Hacker News new | ask | show | jobs
by matthewmacleod 2131 days ago
Let's say we have two candidates A and B for some kind of election. We analyse our polling and other data, and estimate there is a 90% chance of candidate A winning and a 10% chance of candidate B winning.

If candidate B then wins, it does not mean that our analysis was "proved to be [in]correct". By itself, it doesn't actually say anything about the quality of our analysis. After all, we explicitly pointed out that this was a possibility, and it would be strange to argue "your analysis said this might happen, and then it did, so your analysis was incorrect". There's just not enough information to draw any conclusions.

2 comments

It doesn't statistically. But if I say something has a 1 in a thousand chance of happening, and you say something has a 40% chance of happening and it happens... people will rightly say that your analysis was more correct than mine. Now maybe I was right and just got monumentally unlucky for unknowable factors. But that's certainly not the way people will think about it.
If one candidate won 1000 consecutive polls would it also tell you nothing about your estimate? This is obviously absurd: of course it would.

How about 100 times? 10 times? 2 times?

At what point does evidence cease to 'say anything about the quality of our analysis'? The answer is never. Every datapoint can be used to update your priors according to bayesian statistics.

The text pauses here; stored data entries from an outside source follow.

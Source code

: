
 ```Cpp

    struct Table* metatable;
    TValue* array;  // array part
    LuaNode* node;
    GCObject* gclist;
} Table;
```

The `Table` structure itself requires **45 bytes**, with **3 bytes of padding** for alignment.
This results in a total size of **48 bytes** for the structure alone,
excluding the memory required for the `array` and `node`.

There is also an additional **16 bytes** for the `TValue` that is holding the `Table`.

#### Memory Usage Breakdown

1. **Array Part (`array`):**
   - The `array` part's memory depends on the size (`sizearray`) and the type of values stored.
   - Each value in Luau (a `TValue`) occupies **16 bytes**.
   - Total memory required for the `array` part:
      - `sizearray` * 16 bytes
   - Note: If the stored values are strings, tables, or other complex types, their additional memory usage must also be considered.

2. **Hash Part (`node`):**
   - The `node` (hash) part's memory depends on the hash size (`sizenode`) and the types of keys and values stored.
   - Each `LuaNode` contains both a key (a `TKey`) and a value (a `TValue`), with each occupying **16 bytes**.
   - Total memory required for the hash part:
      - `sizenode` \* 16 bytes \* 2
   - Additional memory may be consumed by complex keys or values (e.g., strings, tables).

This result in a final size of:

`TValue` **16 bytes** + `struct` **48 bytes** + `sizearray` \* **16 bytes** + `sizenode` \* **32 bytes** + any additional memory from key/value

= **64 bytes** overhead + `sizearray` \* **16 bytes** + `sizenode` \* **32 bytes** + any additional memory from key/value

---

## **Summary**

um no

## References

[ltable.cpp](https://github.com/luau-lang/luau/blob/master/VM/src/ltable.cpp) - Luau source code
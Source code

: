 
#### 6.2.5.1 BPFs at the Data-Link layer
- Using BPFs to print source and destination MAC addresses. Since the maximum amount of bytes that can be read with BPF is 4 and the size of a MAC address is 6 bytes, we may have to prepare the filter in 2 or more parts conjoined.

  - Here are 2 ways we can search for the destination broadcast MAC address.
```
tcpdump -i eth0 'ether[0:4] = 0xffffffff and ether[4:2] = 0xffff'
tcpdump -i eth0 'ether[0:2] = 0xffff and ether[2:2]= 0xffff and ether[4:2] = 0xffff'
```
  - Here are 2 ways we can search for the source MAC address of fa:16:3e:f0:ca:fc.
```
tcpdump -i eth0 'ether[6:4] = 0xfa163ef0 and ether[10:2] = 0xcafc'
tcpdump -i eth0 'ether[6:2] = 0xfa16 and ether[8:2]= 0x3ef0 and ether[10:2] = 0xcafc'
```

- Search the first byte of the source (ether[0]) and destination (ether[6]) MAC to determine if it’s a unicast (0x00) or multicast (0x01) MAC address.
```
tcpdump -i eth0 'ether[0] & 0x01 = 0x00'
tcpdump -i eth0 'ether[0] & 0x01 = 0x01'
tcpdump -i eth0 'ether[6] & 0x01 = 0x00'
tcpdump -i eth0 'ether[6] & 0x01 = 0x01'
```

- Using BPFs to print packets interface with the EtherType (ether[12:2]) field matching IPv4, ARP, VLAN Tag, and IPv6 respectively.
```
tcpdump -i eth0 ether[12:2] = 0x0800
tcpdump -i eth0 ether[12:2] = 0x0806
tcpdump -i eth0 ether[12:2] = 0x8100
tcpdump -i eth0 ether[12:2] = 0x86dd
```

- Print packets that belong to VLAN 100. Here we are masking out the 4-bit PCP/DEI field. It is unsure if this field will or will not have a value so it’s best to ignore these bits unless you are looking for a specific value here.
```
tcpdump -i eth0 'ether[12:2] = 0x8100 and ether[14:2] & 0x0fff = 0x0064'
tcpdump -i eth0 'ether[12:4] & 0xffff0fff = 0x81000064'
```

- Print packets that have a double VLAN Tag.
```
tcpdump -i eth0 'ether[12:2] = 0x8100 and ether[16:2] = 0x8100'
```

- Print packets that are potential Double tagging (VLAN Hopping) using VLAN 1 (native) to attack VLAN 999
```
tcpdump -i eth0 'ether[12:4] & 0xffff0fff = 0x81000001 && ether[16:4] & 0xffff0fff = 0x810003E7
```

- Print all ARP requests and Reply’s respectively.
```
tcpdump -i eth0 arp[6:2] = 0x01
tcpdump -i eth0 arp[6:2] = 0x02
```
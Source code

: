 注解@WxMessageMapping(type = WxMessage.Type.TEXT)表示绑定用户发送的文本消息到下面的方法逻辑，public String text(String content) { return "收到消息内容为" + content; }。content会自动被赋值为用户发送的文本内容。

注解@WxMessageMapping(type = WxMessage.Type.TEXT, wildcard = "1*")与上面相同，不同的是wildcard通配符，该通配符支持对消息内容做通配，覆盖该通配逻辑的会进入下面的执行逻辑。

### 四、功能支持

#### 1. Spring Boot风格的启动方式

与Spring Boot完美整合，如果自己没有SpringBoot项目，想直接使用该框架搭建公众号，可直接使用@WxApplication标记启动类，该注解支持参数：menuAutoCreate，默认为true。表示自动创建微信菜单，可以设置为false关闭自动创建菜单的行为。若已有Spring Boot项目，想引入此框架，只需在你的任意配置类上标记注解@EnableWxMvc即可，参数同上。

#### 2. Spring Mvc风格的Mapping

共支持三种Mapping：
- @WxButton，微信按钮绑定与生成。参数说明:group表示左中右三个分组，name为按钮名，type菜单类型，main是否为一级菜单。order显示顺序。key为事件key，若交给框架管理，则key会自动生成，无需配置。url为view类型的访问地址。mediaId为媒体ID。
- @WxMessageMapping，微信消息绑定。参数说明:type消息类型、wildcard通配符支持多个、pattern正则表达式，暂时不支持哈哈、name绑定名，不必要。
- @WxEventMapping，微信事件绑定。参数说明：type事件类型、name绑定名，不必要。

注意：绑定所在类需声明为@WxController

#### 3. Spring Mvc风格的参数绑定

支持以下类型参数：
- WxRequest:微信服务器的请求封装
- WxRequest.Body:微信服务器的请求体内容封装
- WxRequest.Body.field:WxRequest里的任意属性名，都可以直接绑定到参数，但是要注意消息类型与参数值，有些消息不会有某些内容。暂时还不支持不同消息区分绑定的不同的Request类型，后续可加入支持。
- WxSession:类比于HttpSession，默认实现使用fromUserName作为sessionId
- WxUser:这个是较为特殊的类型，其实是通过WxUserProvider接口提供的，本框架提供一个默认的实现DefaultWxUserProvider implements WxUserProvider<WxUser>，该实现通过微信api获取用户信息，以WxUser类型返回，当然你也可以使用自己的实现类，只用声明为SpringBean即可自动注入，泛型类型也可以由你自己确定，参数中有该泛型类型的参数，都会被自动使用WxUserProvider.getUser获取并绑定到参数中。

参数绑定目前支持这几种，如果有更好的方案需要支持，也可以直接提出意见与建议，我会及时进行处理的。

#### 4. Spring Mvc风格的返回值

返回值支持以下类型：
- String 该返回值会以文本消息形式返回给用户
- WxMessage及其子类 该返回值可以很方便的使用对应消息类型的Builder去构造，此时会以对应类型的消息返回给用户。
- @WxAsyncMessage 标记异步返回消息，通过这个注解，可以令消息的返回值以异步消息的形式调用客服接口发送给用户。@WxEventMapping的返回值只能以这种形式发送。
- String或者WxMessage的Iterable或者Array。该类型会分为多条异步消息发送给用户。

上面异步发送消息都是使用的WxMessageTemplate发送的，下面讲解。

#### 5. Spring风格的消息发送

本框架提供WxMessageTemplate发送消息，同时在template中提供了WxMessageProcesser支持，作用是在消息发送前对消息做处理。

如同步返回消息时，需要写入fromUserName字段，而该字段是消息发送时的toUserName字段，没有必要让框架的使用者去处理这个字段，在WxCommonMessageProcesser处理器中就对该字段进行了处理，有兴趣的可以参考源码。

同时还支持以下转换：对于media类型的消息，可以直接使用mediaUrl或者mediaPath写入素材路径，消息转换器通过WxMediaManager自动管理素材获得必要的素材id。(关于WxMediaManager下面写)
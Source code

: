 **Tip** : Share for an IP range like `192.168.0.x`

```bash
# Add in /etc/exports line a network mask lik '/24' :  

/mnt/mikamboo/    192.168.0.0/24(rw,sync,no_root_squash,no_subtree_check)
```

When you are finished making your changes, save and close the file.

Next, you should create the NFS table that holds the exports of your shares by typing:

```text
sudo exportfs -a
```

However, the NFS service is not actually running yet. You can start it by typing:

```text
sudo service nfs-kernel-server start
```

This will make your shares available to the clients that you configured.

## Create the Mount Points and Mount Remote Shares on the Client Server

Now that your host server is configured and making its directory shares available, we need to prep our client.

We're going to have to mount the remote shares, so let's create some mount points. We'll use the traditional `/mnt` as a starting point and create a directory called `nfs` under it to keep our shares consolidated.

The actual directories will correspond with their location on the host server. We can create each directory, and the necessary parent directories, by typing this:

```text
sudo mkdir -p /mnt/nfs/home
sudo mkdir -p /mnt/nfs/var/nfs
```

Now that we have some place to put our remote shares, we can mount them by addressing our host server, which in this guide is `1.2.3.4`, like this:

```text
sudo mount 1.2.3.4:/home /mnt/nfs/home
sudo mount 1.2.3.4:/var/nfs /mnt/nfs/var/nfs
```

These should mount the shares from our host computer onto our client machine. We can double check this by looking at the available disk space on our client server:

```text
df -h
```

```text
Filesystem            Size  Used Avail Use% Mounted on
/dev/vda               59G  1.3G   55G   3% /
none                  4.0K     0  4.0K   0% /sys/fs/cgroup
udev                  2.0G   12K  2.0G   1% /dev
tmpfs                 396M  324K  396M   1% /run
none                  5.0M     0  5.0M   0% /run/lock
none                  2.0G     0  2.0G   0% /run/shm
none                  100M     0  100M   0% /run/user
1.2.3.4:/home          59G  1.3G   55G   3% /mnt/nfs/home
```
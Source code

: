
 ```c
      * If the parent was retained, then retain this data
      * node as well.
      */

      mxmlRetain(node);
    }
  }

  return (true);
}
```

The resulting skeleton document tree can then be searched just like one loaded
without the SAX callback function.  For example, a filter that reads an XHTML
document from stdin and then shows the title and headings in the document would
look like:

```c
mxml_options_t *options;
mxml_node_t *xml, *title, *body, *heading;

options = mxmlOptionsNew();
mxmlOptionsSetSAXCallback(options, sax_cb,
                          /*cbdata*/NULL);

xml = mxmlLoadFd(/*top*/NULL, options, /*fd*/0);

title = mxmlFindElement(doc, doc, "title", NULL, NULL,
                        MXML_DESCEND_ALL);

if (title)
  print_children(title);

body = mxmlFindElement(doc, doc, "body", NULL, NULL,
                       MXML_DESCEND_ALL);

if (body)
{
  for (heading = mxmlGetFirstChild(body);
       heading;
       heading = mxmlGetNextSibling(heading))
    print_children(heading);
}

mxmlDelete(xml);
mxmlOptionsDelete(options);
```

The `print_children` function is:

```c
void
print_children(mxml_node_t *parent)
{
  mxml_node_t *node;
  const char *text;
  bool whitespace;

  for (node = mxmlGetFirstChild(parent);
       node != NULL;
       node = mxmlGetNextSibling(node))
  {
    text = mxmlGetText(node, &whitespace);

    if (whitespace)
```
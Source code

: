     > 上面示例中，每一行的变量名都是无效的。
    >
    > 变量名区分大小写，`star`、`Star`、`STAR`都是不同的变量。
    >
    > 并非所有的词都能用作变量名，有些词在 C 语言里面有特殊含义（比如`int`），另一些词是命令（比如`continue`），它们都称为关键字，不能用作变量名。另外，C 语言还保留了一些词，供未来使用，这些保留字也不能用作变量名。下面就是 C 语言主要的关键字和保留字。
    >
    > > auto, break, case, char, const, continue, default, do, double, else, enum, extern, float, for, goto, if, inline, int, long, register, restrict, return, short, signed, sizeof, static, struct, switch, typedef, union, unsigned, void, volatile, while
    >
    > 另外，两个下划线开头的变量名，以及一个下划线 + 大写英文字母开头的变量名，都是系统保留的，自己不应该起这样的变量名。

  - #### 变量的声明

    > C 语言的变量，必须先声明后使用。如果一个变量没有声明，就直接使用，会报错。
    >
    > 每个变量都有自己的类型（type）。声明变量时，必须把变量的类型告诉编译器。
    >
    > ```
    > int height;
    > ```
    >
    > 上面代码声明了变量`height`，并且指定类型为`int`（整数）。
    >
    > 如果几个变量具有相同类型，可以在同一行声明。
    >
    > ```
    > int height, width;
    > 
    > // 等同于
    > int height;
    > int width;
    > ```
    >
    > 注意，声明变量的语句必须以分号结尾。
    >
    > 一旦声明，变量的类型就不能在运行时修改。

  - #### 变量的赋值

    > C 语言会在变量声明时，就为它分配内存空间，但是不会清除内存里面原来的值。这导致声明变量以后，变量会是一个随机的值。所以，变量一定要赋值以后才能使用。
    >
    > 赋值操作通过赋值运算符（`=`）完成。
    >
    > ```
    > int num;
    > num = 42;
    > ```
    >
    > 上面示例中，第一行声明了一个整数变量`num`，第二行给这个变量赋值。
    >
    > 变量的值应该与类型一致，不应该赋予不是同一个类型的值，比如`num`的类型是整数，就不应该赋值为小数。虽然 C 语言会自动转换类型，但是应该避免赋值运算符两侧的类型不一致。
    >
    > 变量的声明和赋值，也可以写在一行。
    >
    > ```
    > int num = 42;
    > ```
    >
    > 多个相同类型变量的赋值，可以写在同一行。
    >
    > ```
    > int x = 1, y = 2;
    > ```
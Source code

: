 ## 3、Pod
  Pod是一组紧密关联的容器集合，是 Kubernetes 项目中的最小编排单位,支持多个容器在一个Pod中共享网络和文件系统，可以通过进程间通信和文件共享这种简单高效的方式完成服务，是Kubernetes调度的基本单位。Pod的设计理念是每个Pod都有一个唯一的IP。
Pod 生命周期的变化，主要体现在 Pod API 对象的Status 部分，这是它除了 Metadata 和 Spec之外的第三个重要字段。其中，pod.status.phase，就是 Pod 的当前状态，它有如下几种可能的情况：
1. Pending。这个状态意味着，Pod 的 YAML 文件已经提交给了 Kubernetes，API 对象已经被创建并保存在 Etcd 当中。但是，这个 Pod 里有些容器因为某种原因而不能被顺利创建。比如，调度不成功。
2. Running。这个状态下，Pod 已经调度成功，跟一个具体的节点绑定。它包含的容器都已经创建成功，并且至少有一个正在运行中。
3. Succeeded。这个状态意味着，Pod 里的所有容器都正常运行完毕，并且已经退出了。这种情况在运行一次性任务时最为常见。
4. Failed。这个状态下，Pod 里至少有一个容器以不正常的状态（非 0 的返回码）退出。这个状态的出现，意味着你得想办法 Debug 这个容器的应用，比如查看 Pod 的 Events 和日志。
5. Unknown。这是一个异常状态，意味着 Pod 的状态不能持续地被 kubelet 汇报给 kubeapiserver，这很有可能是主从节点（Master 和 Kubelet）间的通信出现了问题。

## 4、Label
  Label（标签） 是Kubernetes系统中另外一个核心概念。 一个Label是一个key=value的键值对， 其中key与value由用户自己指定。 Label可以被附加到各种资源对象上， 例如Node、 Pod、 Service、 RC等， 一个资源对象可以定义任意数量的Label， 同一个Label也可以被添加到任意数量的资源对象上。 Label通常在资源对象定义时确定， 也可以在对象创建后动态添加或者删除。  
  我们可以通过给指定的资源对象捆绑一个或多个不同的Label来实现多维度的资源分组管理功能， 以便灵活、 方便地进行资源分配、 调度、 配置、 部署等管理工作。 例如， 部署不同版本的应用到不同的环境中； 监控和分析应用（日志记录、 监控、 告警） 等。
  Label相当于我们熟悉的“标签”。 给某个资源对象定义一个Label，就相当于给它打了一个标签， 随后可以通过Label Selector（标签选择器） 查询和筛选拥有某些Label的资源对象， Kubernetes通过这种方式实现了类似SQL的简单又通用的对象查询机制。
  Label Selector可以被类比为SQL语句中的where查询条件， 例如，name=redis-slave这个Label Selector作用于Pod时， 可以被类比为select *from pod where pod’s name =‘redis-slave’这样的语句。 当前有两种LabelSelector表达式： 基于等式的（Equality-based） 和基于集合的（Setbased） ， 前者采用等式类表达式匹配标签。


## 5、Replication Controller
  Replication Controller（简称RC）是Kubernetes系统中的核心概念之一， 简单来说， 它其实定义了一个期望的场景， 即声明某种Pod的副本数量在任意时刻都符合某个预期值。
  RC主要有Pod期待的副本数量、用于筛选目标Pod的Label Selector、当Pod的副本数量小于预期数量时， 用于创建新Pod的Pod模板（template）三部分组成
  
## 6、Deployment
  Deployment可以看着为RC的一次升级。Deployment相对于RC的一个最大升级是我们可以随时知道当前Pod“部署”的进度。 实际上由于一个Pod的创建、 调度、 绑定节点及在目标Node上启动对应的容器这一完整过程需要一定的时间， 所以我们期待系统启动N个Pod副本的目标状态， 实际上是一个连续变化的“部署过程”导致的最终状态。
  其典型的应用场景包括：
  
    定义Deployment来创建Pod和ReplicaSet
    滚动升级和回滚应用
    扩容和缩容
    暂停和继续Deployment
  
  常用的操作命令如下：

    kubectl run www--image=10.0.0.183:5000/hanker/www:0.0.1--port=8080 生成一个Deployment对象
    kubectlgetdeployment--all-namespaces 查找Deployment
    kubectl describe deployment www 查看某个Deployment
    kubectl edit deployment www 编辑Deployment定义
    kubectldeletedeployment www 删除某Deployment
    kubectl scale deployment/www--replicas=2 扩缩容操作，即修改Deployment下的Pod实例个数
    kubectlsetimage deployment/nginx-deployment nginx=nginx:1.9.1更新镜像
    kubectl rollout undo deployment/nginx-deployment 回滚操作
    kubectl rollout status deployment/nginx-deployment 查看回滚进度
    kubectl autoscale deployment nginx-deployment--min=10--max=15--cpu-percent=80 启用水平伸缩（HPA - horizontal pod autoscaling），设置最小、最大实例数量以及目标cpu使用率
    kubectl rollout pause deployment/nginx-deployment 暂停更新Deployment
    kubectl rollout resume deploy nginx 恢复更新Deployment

As I said in my other comment that you chose to ignore, the probability of winning national popular vote does not indicate the probability of who will be President.
It's not that I chose to ignore you. I just didn't find your comment interesting from the statistical perspective.
You don't find aggregation of regional deviation to national deviation interesting from a statistical perspective? Odd.

Especially for someone who titles them-self "Chief Scientist"

This is hacker news: I'm allowed to be more interested in bayesian statistics than your country's electoral system.
>This is hacker news: I'm allowed to be more interested in bayesian statistics than your country's electoral system.

Aren't regional probabilities just conditions on the national distribution? Building the national Presidential election distribution from the conditioned distributions versus just using the sampled national distribution is bayesian statistics.

>The probability of winning is based on the popular support for a candidate

This was the argument you made. And I don't see how this is Bayesian vs frequency when all I am saying is that the same national popular vote distribution can have large variance in regional conditional distributions which leads to large variance in election outcome distribution due to the electoral college.

Sounds pretty bayesian to me.